1, the production technique of cis-rich polybutadiene rubber, be by 1, the solution polymerization that the 3-divinyl carries out in polymer solvent is characterized in that the initiator system that polyreaction adopts is made up of nickel naphthenate, triisobutyl aluminium, boron trifluoride D complex compound, and wherein D is C ₆～C ₁₈Alcohol, by C ₂～C ₄Alkyl acid and C ₄～C ₆The alkyl alcohol ester or the R that form ₃N tertiary amines material, wherein R is C ₄～C ₈Alkyl, the mol ratio of boron trifluoride D complex compound and divinyl is 0.2～3.5 * 10 ^-4, the mol ratio of Ni and divinyl is 0.5～8.0 * 10 ^-5, the mol ratio of Al and divinyl is 0.1～8.0 * 10 ^-4

2, production technique according to claim 1 is characterized in that the polyreaction preheating temperature is 40 ℃, 80～120 ℃ of reaction top temperatures, and the fourth oil concentration is 5～18g/100ml solvent oil.

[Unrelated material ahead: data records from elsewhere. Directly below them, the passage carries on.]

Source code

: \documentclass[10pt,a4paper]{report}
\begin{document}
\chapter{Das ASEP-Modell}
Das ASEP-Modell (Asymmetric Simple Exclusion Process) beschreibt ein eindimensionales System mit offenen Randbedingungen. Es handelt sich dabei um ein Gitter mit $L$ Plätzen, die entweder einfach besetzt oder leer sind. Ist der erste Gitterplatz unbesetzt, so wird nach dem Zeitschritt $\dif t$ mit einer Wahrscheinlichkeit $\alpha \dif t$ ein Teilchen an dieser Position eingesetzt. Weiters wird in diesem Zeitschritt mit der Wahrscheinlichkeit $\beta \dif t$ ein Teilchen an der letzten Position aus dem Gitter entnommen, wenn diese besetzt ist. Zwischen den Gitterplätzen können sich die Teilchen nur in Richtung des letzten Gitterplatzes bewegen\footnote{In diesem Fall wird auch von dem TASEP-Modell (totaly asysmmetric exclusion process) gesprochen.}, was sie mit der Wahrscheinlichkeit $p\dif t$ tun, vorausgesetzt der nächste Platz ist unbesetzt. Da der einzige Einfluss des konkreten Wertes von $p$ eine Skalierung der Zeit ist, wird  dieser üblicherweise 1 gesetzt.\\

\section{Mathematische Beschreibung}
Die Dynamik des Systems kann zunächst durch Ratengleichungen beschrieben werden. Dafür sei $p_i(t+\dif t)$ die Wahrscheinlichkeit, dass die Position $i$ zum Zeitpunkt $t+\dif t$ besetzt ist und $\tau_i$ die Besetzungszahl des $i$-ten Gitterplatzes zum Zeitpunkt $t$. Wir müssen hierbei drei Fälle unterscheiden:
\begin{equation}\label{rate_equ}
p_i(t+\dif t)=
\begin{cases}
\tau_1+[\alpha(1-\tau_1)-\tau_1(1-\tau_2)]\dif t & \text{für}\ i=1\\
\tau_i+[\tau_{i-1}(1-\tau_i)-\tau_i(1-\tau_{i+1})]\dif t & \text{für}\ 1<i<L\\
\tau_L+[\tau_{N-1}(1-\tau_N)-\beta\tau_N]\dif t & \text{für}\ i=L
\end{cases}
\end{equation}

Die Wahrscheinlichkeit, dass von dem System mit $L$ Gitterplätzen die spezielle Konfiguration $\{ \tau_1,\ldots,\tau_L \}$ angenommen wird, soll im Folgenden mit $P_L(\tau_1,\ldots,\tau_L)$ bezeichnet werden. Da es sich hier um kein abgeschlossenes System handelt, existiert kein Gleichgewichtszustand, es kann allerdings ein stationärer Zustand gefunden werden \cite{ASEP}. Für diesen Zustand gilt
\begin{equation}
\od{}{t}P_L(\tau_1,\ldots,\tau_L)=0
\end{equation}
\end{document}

3, production technique according to claim 1 is characterized in that boron trifluoride D complex compound and divinyl mol ratio are 0.3～2.5 * 10 ^-4, the mol ratio of Ni and divinyl is 2.1～6.0 * 10 ^-5, the mol ratio of Al and divinyl is 2.1～6.0 * 10 ^-4

4, production technique according to claim 2 is characterized in that polymeric reaction temperature is 40～120 ℃, and the fourth oil concentration is 8～15g/100ml solvent oil.

5, production technique according to claim 1 is characterized in that described boron trifluoride D complex compound is fully to be reacted at 200～400 ℃ by boron trifluoride and D material to make.

6, production technique according to claim 5 is characterized in that the boron trifluoride in the described boron trifluoride D complex compound accounts for 15～30% of this complex compound total mass.

7, production technique according to claim 1 is characterized in that described polymer solvent is a hydrogenated gasoline.